What you should do :: Among the entries below, please show each line that carries the word "Milvus".

Records provided ::
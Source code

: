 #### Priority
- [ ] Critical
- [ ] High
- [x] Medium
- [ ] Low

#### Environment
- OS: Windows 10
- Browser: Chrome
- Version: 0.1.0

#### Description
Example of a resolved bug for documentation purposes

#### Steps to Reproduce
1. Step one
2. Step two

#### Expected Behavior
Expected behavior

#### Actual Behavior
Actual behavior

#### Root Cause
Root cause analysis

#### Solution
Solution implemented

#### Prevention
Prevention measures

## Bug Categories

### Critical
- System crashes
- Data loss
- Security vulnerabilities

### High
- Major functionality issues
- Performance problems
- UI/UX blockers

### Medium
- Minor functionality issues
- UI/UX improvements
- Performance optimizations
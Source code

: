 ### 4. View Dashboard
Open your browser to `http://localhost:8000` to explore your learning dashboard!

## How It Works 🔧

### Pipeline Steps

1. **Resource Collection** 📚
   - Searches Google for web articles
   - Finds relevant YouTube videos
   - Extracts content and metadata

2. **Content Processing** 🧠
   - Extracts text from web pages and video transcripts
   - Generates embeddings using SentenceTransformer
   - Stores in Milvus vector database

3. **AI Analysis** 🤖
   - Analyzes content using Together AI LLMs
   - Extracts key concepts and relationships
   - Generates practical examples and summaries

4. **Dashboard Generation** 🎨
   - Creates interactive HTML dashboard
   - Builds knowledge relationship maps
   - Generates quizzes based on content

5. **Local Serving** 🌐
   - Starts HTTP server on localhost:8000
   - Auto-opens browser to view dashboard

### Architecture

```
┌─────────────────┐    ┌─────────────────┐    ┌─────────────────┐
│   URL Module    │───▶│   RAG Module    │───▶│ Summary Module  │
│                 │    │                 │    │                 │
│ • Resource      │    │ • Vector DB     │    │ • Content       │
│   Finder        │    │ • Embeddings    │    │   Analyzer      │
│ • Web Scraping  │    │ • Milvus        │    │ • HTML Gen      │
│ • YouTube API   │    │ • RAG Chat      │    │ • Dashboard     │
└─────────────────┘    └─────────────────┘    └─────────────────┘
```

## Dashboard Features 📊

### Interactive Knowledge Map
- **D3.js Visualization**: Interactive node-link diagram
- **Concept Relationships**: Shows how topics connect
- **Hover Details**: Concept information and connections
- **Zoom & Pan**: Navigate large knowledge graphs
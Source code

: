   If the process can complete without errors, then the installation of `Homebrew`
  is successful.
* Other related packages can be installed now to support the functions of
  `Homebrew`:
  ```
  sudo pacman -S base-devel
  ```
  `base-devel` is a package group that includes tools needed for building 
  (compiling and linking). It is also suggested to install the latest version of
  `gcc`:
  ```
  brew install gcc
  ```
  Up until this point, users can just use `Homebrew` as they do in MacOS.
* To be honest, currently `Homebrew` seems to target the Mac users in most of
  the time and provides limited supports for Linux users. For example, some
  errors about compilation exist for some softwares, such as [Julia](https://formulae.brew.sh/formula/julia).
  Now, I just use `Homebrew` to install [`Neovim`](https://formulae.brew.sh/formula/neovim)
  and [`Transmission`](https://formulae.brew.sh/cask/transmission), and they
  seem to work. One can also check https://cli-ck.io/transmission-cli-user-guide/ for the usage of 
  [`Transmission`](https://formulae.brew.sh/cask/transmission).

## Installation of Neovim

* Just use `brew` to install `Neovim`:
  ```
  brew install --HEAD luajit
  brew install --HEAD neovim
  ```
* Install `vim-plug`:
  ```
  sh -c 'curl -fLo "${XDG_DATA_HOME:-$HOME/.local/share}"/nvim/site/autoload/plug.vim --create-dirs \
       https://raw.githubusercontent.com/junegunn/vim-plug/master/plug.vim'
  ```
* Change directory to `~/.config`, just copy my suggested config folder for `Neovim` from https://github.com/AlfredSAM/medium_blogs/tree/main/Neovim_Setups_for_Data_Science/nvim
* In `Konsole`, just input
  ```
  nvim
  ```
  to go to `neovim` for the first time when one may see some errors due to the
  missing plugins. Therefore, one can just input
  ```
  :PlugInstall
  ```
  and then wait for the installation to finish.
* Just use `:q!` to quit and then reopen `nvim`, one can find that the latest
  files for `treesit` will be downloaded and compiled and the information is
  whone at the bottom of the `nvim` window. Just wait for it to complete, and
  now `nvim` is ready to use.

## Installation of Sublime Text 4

Answer section ::
   - Stores in Milvus vector database
│ • Web Scraping  │    │ • Milvus        │    │ • HTML Gen      │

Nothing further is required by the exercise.